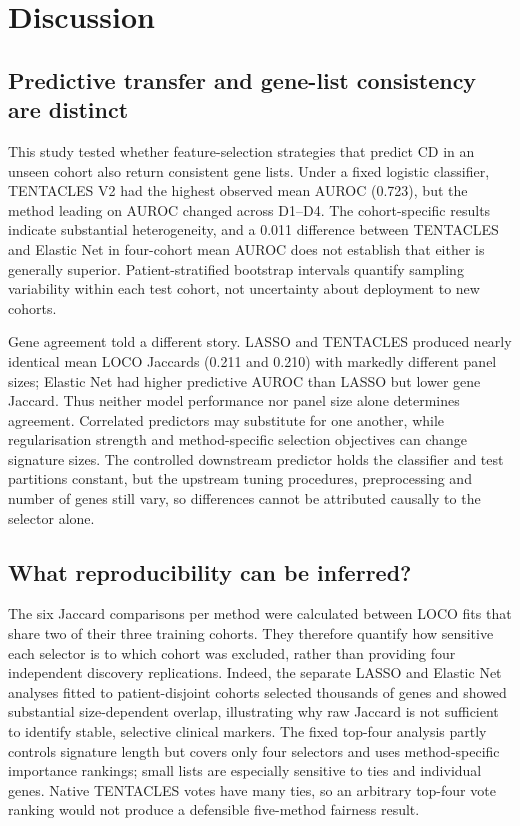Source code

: \section{Discussion}
\label{sec:discussion}
\subsection{Predictive transfer and gene-list consistency are distinct}
\label{sec:discussion_tradeoff}
This study tested whether feature-selection strategies that predict CD in an unseen cohort also return consistent gene lists. Under a fixed logistic classifier, TENTACLES V2 had the highest observed mean AUROC (0.723), but the method leading on AUROC changed across D1--D4. The cohort-specific results indicate substantial heterogeneity, and a 0.011 difference between TENTACLES and Elastic Net in four-cohort mean AUROC does not establish that either is generally superior. Patient-stratified bootstrap intervals quantify sampling variability within each test cohort, not uncertainty about deployment to new cohorts.

Gene agreement told a different story. LASSO and TENTACLES produced nearly identical mean LOCO Jaccards (0.211 and 0.210) with markedly different panel sizes; Elastic Net had higher predictive AUROC than LASSO but lower gene Jaccard. Thus neither model performance nor panel size alone determines agreement. Correlated predictors may substitute for one another, while regularisation strength and method-specific selection objectives can change signature sizes. The controlled downstream predictor holds the classifier and test partitions constant, but the upstream tuning procedures, preprocessing and number of genes still vary, so differences cannot be attributed causally to the selector alone.

\subsection{What reproducibility can be inferred?}
\label{sec:discussion_reproducibility}
The six Jaccard comparisons per method were calculated between LOCO fits that share two of their three training cohorts. They therefore quantify how sensitive each selector is to which cohort was excluded, rather than providing four independent discovery replications. Indeed, the separate LASSO and Elastic Net analyses fitted to patient-disjoint cohorts selected thousands of genes and showed substantial size-dependent overlap, illustrating why raw Jaccard is not sufficient to identify stable, selective clinical markers. The fixed top-four analysis partly controls signature length but covers only four selectors and uses method-specific importance rankings; small lists are especially sensitive to ties and individual genes. Native TENTACLES votes have many ties, so an arbitrary top-four vote ranking would not produce a defensible five-method fairness result.

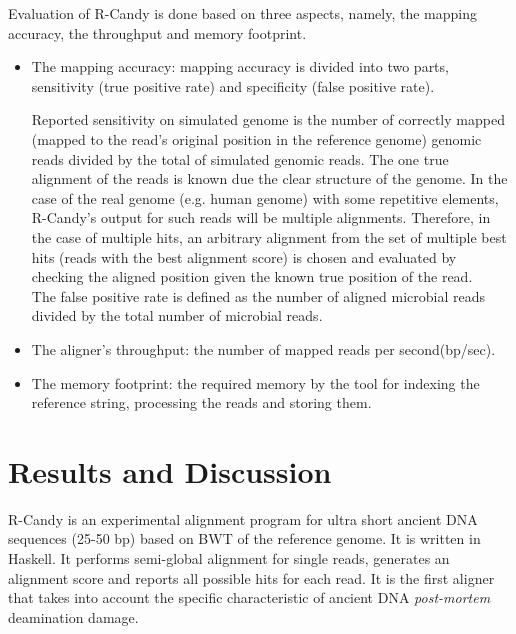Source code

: \documentclass[11pt,a4paper]{report}
\begin{document}
Evaluation of R-Candy is done based on three aspects, namely, 
the mapping accuracy, the throughput and memory footprint.

\begin{itemize}

 \item The mapping accuracy: mapping accuracy is divided into two parts, 
 sensitivity (true positive rate) and specificity (false positive rate).

Reported sensitivity on simulated genome is the number of correctly mapped
(mapped to the read's original position in the reference genome) 
genomic reads divided by the total of simulated genomic reads.
The one true alignment of the reads is known due the clear structure of the genome.
In the case of the real 
genome (e.g. human genome) with some repetitive elements, R-Candy's output
for such reads will be multiple alignments. Therefore, in the case of multiple 
hits, an arbitrary alignment from the set of multiple best hits (reads with 
the best alignment score) is chosen and evaluated by checking the aligned 
position given the known true position of the read.\\

The false positive rate is defined as the number of aligned microbial reads 
divided by the total number of microbial reads.

 \item The aligner's throughput: the number of mapped reads per second(bp/sec).

 \item The memory footprint: the required memory by the tool for indexing 
the reference string, processing the reads and storing them. 

\end{itemize}
 



\section{Results and Discussion} \label{Results and Discussion}

R-Candy is an experimental alignment program for ultra short ancient DNA sequences 
(25-50 bp) based on BWT of the reference genome. It is written in Haskell. 
It performs semi-global alignment for single reads, 
generates an alignment score and reports all possible hits for each read.
It is the first aligner that takes into account the specific characteristic
of ancient DNA \emph{post-mortem} deamination damage.
\end{document}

------

- Task directions: Repeat the data word for word. Skip the pictures.

- Output of the task:
Source code

: \section{Discussion}
\label{sec:discussion}
\subsection{Predictive transfer and gene-list consistency are distinct}
\label{sec:discussion_tradeoff}
This study tested whether feature-selection strategies that predict CD in an unseen cohort also return consistent gene lists. Under a fixed logistic classifier, TENTACLES V2 had the highest observed mean AUROC (0.723), but the method leading on AUROC changed across D1--D4. The cohort-specific results indicate substantial heterogeneity, and a 0.011 difference between TENTACLES and Elastic Net in four-cohort mean AUROC does not establish that either is generally superior. Patient-stratified bootstrap intervals quantify sampling variability within each test cohort, not uncertainty about deployment to new cohorts.

Gene agreement told a different story. LASSO and TENTACLES produced nearly identical mean LOCO Jaccards (0.211 and 0.210) with markedly different panel sizes; Elastic Net had higher predictive AUROC than LASSO but lower gene Jaccard. Thus neither model performance nor panel size alone determines agreement. Correlated predictors may substitute for one another, while regularisation strength and method-specific selection objectives can change signature sizes. The controlled downstream predictor holds the classifier and test partitions constant, but the upstream tuning procedures, preprocessing and number of genes still vary, so differences cannot be attributed causally to the selector alone.

\subsection{What reproducibility can be inferred?}
\label{sec:discussion_reproducibility}
The six Jaccard comparisons per method were calculated between LOCO fits that share two of their three training cohorts. They therefore quantify how sensitive each selector is to which cohort was excluded, rather than providing four independent discovery replications. Indeed, the separate LASSO and Elastic Net analyses fitted to patient-disjoint cohorts selected thousands of genes and showed substantial size-dependent overlap, illustrating why raw Jaccard is not sufficient to identify stable, selective clinical markers. The fixed top-four analysis partly controls signature length but covers only four selectors and uses method-specific importance rankings; small lists are especially sensitive to ties and individual genes. Native TENTACLES votes have many ties, so an arbitrary top-four vote ranking would not produce a defensible five-method fairness result.

Source code

: \documentclass[11pt,a4paper]{report}
\begin{document}
Evaluation of R-Candy is done based on three aspects, namely, 
the mapping accuracy, the throughput and memory footprint.

\begin{itemize}

 \item The mapping accuracy: mapping accuracy is divided into two parts, 
 sensitivity (true positive rate) and specificity (false positive rate).

Reported sensitivity on simulated genome is the number of correctly mapped
(mapped to the read's original position in the reference genome) 
genomic reads divided by the total of simulated genomic reads.
The one true alignment of the reads is known due the clear structure of the genome.
In the case of the real 
genome (e.g. human genome) with some repetitive elements, R-Candy's output
for such reads will be multiple alignments. Therefore, in the case of multiple 
hits, an arbitrary alignment from the set of multiple best hits (reads with 
the best alignment score) is chosen and evaluated by checking the aligned 
position given the known true position of the read.\\

The false positive rate is defined as the number of aligned microbial reads 
divided by the total number of microbial reads.

 \item The aligner's throughput: the number of mapped reads per second(bp/sec).

 \item The memory footprint: the required memory by the tool for indexing 
the reference string, processing the reads and storing them. 

\end{itemize}
 



\section{Results and Discussion} \label{Results and Discussion}

R-Candy is an experimental alignment program for ultra short ancient DNA sequences 
(25-50 bp) based on BWT of the reference genome. It is written in Haskell. 
It performs semi-global alignment for single reads, 
generates an alignment score and reports all possible hits for each read.
It is the first aligner that takes into account the specific characteristic
of ancient DNA \emph{post-mortem} deamination damage.
\end{document}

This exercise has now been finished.